Formally define the goals of Codex #5

emilyyyylime · 2024-11-17T21:02:46Z

I think we should have some agreed upon document (even just as part of the README) directly stating which characters are or are not in scope for inclusion in this project, and how simple should a given character be to access.

This would also include some guiding principle for assigning names to characters, such as when abbreviations are okay and when they aren't, when can a character be accessible through multiple distinct names (and whether one of them should be considered "canonical"?), whether we strive to describe the usage of characters, their origin/formal meaning, or their visual appearance (or rather when do we do which).

In my opinion this will greatly help prioritise new additions to the repo and help reviewers to decide what changes to approve

(side note: do we have a preference for how to stylise the name; e.g. codex, Codex, or CodeX?)

dccsillag · 2024-11-17T21:03:46Z

Strong agree. Maybe we can pull some points from the recent Discord conversations on this?

(Re. name styling: all sound good to me.)

MDLC01 · 2024-11-17T21:38:54Z

Regarding the scope, I would say any Unicode character that is not part of a natural writing system may be considered for inclusion. But this may be too broad, and it is also immediately contradicted by most Greek and Hebrew letters being already included (and rightfully so).

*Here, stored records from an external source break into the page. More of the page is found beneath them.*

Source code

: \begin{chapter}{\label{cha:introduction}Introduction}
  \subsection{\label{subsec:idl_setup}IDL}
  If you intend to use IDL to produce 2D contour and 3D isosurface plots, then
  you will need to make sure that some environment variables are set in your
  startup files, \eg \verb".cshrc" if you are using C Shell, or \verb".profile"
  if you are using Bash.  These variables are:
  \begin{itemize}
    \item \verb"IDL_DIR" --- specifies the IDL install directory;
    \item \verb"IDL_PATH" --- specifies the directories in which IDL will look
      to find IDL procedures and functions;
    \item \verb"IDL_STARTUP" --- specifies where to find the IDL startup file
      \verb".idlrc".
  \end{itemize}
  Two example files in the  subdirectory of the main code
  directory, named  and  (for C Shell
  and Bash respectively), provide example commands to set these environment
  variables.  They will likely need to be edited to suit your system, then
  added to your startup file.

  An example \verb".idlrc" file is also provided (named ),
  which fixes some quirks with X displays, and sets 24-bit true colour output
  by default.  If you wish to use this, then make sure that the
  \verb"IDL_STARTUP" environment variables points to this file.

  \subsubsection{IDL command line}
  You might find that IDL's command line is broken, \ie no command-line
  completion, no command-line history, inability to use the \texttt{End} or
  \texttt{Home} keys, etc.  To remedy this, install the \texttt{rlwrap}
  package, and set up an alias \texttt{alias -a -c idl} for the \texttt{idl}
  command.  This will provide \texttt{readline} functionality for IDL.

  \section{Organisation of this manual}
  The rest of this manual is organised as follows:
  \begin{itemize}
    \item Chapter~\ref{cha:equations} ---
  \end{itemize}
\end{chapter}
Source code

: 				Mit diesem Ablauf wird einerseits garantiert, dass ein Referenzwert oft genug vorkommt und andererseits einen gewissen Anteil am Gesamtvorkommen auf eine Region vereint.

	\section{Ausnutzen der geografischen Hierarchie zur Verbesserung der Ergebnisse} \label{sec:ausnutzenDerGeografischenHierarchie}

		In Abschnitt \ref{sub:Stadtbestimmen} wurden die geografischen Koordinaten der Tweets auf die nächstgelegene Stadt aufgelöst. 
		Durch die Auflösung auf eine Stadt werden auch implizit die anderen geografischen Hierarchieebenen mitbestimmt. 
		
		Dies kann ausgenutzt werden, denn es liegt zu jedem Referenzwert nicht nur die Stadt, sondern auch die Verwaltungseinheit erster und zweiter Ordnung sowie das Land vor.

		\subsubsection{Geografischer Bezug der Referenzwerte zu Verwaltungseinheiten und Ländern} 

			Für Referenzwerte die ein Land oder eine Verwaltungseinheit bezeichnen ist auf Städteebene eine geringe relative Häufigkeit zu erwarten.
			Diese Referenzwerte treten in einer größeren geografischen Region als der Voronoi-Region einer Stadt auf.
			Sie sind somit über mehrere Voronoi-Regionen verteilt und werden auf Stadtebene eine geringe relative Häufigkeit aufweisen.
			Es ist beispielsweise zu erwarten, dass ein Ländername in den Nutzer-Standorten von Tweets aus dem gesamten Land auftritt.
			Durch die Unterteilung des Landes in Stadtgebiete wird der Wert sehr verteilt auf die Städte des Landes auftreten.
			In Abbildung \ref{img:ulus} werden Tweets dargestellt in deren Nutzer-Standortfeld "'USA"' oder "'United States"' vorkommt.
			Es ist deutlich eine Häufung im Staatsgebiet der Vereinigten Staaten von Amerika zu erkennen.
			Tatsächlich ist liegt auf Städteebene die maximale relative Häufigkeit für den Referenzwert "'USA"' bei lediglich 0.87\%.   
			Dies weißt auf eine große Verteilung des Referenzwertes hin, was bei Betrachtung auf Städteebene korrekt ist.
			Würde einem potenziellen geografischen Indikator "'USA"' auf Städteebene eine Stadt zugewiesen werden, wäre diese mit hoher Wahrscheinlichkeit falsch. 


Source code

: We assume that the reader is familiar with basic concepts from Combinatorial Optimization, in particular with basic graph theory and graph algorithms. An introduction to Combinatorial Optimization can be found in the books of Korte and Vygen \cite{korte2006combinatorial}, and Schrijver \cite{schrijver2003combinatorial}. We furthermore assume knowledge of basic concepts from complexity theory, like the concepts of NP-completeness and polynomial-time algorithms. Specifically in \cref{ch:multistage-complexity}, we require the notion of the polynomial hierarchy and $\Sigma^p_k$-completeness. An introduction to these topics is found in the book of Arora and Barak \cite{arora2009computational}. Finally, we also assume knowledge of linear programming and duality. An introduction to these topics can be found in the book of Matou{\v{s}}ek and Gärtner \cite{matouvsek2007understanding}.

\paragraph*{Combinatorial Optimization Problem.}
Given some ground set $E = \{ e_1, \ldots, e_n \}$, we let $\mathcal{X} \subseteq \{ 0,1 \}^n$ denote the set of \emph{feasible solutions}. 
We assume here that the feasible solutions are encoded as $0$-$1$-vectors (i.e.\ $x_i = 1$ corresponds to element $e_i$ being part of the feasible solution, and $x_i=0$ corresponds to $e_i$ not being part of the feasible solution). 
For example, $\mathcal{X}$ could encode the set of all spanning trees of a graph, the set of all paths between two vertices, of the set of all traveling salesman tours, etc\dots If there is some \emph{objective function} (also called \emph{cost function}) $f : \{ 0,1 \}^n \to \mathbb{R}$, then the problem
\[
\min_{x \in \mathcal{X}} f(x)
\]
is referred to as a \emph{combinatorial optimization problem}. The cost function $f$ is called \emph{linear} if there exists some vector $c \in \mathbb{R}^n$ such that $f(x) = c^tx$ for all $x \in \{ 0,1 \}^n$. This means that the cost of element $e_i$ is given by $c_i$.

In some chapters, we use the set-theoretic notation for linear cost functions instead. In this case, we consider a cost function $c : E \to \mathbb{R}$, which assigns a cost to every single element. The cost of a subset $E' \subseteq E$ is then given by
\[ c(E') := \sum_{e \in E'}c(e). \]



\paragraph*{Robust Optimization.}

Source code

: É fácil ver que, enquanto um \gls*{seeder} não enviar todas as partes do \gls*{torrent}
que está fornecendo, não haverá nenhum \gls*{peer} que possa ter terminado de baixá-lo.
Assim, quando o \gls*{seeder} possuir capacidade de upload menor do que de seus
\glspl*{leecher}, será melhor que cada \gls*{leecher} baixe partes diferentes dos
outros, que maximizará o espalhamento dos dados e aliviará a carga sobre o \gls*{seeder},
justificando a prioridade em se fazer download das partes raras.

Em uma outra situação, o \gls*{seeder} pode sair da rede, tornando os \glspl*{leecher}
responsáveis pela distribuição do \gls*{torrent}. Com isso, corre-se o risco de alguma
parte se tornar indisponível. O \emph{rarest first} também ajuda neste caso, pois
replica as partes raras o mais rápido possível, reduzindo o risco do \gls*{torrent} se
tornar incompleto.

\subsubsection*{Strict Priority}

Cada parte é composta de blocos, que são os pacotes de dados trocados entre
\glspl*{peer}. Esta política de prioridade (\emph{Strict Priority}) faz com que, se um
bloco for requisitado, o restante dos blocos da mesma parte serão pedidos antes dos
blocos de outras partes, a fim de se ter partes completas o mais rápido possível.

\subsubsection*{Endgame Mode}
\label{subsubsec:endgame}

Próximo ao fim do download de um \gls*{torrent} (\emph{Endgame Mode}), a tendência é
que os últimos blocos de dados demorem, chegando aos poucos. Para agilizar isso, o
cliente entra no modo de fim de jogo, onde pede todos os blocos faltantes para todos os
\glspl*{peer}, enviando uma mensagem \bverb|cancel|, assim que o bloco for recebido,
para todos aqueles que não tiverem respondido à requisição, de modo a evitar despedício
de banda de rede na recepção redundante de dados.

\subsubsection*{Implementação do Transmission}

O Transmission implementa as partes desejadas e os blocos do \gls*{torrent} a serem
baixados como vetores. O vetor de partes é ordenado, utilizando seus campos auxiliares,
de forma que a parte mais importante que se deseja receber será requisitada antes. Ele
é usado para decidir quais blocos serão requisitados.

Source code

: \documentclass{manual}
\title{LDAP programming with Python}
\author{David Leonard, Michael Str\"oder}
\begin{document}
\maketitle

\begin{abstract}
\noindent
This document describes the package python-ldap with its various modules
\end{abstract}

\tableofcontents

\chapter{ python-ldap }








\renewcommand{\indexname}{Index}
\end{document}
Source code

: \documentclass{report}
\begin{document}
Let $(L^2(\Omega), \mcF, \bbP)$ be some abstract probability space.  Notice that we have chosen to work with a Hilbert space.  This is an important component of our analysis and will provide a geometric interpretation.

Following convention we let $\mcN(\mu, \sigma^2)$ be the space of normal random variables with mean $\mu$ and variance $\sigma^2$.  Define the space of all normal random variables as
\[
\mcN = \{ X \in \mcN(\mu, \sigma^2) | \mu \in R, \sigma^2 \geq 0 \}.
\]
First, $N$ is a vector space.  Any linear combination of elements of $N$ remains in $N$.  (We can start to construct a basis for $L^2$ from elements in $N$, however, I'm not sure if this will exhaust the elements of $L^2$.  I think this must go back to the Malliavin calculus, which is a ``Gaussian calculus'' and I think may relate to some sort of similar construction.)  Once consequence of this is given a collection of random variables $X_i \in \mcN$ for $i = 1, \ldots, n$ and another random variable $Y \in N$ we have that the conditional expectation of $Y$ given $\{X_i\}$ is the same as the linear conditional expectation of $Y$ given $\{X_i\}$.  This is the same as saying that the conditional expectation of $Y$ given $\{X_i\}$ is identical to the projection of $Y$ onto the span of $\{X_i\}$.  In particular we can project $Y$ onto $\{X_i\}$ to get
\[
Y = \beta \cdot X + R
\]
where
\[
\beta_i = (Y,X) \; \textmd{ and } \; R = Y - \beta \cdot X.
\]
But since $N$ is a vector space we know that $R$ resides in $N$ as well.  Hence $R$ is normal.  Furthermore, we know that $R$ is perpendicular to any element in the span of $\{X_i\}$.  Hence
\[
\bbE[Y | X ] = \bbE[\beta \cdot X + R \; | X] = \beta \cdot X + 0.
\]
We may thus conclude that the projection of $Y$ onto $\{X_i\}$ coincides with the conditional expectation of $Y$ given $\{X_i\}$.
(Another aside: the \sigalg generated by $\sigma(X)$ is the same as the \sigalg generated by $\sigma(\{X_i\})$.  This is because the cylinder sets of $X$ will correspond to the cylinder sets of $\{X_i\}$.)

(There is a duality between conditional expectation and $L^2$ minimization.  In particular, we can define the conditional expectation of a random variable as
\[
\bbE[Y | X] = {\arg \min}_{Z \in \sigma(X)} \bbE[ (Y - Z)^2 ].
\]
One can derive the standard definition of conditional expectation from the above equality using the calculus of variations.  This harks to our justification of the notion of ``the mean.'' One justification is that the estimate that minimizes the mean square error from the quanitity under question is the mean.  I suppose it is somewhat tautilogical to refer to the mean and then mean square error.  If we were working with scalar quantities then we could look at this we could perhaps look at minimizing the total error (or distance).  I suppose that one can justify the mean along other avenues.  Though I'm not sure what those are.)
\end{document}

(Re. name styling: all sound good to me.)

Please not CoDeX! I would say Codex (or CODEX in a capitalize context) is fine.

emilyyyylime · 2024-11-17T22:13:57Z

Are there any specific Unicode (or other) categorisations we could use to help refine this definition? I think it should firstly focus on the needs of Typst users (⇒ symbols used in academic writing and other typesetting settings, that are often not easily accessible in the keyboard layouts of users wishing to type them), and expand from there with more specific examples

mkorje · 2024-11-18T14:28:38Z

I'm of the opinion that Codex's scope should be fairly broad: to assign names to most Unicode characters. Whilst I agree that we should focus on the needs of Typst users first, I wouldn't want this to discourage adding names for symbols that fall outside of this. For example, #3, I think is a fine addition. Die face symbols aren't apart of any natural writing system (afaik...), and the name is clear-cut.

Regardless, I think any scope we set is destined to end up being too broad/restrictive. So I share @MDLC01's view that anything not part of a natural writing system may be considered, and things part of a natural writing system may be allowed if its inclusion makes sense. I'd suggest that the criterion for this inclusion is something along the lines of substantial usage and accessibility in users' keyboard layouts. (And this would rightly justify the inclusion of most Greek and Hebrew characters, I believe.)

With regards to naming guidelines, I think writing out the existing implicit "rules" would be a great start. For example, .rev and .not being the standard modifiers for the reversed variant of a character and the variant of a character with a forward slash through it.

MDLC01 · 2024-11-18T16:38:57Z

With regards to naming guidelines, I think writing out the existing implicit "rules" would be a great start. For example, .rev and .not being the standard modifiers for the reversed variant of a character and the variant of a character with a forward slash through it.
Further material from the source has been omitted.